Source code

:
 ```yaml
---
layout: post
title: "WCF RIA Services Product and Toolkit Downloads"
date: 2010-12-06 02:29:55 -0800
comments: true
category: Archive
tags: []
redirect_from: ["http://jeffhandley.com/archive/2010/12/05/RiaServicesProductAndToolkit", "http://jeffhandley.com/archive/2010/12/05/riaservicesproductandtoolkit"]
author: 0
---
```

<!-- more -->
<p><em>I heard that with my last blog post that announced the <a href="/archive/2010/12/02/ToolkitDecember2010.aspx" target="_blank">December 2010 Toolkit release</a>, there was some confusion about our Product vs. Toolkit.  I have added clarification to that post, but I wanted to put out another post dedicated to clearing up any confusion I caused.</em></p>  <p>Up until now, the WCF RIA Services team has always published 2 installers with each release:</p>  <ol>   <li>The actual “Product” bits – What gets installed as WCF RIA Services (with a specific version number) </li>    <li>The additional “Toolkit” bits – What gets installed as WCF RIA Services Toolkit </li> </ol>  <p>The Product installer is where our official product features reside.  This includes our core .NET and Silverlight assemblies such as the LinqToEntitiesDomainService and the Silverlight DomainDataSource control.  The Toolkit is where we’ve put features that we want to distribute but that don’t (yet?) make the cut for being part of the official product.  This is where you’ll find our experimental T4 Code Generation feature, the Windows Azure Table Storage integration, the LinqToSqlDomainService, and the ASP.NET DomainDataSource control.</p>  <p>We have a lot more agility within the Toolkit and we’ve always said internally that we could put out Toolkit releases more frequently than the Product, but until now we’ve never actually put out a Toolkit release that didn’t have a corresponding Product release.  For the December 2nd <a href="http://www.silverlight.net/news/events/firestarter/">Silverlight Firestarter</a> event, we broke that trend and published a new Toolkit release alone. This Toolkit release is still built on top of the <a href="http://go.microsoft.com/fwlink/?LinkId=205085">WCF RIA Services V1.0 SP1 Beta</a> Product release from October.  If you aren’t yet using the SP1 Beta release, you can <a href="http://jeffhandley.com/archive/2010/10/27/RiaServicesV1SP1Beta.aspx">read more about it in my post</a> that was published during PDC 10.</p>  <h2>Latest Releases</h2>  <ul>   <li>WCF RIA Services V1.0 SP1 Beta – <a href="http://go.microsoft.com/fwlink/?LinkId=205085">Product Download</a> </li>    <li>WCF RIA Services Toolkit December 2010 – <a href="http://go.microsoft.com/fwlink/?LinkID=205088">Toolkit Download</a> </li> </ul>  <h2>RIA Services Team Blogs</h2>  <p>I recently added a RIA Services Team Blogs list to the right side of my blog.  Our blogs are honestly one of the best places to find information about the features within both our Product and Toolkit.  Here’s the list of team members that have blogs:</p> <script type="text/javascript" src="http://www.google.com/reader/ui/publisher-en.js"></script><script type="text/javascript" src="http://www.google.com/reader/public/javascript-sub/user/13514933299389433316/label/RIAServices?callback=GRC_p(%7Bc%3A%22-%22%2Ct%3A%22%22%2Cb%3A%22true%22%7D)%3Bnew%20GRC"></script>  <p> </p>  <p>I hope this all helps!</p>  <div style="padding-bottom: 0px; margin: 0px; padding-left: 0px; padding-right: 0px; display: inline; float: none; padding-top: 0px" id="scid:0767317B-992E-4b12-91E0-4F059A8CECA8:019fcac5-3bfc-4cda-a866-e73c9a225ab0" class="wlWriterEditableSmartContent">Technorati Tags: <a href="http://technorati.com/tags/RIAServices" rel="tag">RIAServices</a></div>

——————

Your task ▸ Retype the material in full, character for character.

Response below ▸
Source code

:
 ```yaml
---
layout: post
title: "WCF RIA Services Product and Toolkit Downloads"
date: 2010-12-06 02:29:55 -0800
comments: true
category: Archive
tags: []
redirect_from: ["http://jeffhandley.com/archive/2010/12/05/RiaServicesProductAndToolkit", "http://jeffhandley.com/archive/2010/12/05/riaservicesproductandtoolkit"]
author: 0
---
```

<!-- more -->
<p><em>I heard that with my last blog post that announced the <a href="/archive/2010/12/02/ToolkitDecember2010.aspx" target="_blank">December 2010 Toolkit release</a>, there was some confusion about our Product vs. Toolkit.  I have added clarification to that post, but I wanted to put out another post dedicated to clearing up any confusion I caused.</em></p>  <p>Up until now, the WCF RIA Services team has always published 2 installers with each release:</p>  <ol>   <li>The actual “Product” bits – What gets installed as WCF RIA Services (with a specific version number) </li>    <li>The additional “Toolkit” bits – What gets installed as WCF RIA Services Toolkit </li> </ol>  <p>The Product installer is where our official product features reside.  This includes our core .NET and Silverlight assemblies such as the LinqToEntitiesDomainService and the Silverlight DomainDataSource control.  The Toolkit is where we’ve put features that we want to distribute but that don’t (yet?) make the cut for being part of the official product.  This is where you’ll find our experimental T4 Code Generation feature, the Windows Azure Table Storage integration, the LinqToSqlDomainService, and the ASP.NET DomainDataSource control.</p>  <p>We have a lot more agility within the Toolkit and we’ve always said internally that we could put out Toolkit releases more frequently than the Product, but until now we’ve never actually put out a Toolkit release that didn’t have a corresponding Product release.  For the December 2nd <a href="http://www.silverlight.net/news/events/firestarter/">Silverlight Firestarter</a> event, we broke that trend and published a new Toolkit release alone. This Toolkit release is still built on top of the <a href="http://go.microsoft.com/fwlink/?LinkId=205085">WCF RIA Services V1.0 SP1 Beta</a> Product release from October.  If you aren’t yet using the SP1 Beta release, you can <a href="http://jeffhandley.com/archive/2010/10/27/RiaServicesV1SP1Beta.aspx">read more about it in my post</a> that was published during PDC 10.</p>  <h2>Latest Releases</h2>  <ul>   <li>WCF RIA Services V1.0 SP1 Beta – <a href="http://go.microsoft.com/fwlink/?LinkId=205085">Product Download</a> </li>    <li>WCF RIA Services Toolkit December 2010 – <a href="http://go.microsoft.com/fwlink/?LinkID=205088">Toolkit Download</a> </li> </ul>  <h2>RIA Services Team Blogs</h2>  <p>I recently added a RIA Services Team Blogs list to the right side of my blog.  Our blogs are honestly one of the best places to find information about the features within both our Product and Toolkit.  Here’s the list of team members that have blogs:</p> <script type="text/javascript" src="http://www.google.com/reader/ui/publisher-en.js"></script><script type="text/javascript" src="http://www.google.com/reader/public/javascript-sub/user/13514933299389433316/label/RIAServices?callback=GRC_p(%7Bc%3A%22-%22%2Ct%3A%22%22%2Cb%3A%22true%22%7D)%3Bnew%20GRC"></script>  <p> </p>  <p>I hope this all helps!</p>  <div style="padding-bottom: 0px; margin: 0px; padding-left: 0px; padding-right: 0px; display: inline; float: none; padding-top: 0px" id="scid:0767317B-992E-4b12-91E0-4F059A8CECA8:019fcac5-3bfc-4cda-a866-e73c9a225ab0" class="wlWriterEditableSmartContent">Technorati Tags: <a href="http://technorati.com/tags/RIAServices" rel="tag">RIAServices</a></div>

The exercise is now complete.